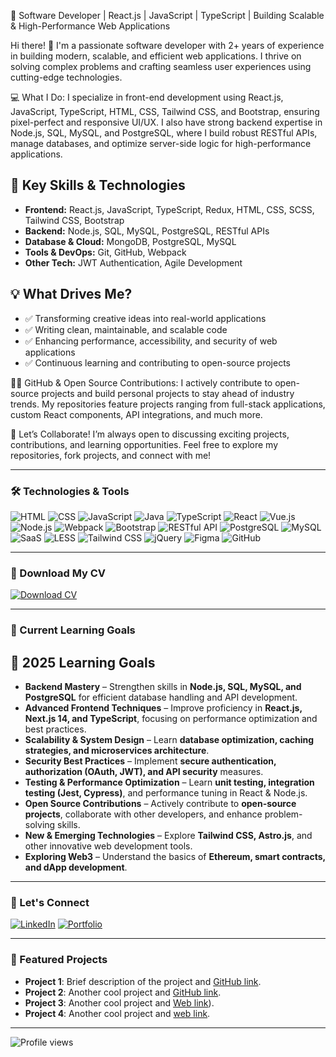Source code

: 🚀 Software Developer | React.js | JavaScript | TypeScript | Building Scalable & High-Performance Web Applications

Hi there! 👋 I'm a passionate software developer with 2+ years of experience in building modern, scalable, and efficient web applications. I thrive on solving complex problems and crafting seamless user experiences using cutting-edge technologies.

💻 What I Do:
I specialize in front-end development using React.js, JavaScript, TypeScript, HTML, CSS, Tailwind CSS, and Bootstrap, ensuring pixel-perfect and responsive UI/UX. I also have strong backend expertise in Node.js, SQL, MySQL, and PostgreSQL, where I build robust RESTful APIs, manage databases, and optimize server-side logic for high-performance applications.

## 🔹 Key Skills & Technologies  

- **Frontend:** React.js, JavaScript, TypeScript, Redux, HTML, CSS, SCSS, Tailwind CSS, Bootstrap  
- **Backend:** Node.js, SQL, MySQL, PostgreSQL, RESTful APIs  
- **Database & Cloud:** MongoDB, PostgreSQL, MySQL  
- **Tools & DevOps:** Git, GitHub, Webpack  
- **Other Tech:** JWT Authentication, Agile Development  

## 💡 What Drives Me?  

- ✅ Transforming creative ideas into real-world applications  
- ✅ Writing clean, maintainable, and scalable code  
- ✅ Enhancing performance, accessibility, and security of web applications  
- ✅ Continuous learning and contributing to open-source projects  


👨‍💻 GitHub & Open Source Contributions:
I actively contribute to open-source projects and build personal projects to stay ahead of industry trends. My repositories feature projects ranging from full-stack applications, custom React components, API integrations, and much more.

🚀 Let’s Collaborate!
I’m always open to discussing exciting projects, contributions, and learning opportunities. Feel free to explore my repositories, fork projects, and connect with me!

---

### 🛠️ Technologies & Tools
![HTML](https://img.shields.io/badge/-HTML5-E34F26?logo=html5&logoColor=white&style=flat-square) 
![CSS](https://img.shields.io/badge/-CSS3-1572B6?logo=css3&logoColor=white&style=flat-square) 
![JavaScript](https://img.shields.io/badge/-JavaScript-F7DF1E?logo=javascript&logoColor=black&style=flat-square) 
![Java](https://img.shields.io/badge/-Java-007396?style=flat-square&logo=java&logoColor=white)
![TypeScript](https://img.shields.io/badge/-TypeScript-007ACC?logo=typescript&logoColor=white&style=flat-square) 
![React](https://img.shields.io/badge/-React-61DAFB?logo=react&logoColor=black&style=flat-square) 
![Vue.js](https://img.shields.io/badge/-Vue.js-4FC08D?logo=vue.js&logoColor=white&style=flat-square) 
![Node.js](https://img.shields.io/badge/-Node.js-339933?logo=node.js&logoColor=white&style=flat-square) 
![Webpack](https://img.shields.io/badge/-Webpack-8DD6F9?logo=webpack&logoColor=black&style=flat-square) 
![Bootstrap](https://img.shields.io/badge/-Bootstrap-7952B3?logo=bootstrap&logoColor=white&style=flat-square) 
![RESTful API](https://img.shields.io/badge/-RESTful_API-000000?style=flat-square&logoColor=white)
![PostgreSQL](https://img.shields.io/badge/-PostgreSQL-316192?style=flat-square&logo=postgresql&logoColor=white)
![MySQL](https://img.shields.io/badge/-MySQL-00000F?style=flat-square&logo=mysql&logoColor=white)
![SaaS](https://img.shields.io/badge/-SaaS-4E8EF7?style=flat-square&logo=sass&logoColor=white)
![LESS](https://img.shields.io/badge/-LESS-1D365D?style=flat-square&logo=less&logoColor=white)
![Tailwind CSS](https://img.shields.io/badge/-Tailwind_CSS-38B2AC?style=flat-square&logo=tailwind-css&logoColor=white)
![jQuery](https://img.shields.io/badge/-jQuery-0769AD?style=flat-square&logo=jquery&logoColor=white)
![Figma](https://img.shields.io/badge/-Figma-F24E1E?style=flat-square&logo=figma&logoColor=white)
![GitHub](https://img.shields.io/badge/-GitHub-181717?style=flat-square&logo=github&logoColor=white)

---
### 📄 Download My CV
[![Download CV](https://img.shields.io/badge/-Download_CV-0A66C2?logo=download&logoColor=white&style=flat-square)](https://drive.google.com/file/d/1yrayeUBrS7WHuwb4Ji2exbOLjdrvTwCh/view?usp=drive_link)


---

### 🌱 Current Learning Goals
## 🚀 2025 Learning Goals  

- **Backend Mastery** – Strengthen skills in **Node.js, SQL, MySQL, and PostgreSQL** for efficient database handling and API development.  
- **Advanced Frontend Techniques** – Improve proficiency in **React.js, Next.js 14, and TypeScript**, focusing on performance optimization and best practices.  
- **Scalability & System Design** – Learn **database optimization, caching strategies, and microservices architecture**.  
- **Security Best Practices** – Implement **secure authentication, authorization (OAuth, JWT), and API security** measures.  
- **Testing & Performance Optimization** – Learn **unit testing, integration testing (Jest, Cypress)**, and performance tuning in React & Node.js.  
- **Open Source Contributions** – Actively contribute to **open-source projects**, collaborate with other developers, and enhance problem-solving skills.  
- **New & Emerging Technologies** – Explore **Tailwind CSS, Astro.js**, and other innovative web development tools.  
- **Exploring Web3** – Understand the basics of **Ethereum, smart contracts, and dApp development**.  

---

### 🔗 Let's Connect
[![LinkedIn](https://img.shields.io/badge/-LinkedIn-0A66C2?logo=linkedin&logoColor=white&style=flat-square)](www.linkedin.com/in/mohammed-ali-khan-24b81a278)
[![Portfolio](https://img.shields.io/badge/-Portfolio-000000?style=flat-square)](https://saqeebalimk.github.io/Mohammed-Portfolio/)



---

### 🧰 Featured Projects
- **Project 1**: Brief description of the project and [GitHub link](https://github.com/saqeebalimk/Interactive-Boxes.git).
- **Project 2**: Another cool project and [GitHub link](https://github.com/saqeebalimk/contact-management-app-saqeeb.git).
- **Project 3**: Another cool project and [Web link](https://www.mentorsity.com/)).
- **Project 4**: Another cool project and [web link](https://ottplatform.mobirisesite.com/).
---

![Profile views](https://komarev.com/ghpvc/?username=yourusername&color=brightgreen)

## TASK DESCRIPTION
Search the records above for the string "Another". Report each line that has it.

## TASK SOLUTION
- **Project 2**: Another cool project and [GitHub link](https://github.com/saqeebalimk/contact-management-app-saqeeb.git).
- **Project 3**: Another cool project and [Web link](https://www.mentorsity.com/)).
- **Project 4**: Another cool project and [web link](https://ottplatform.mobirisesite.com/).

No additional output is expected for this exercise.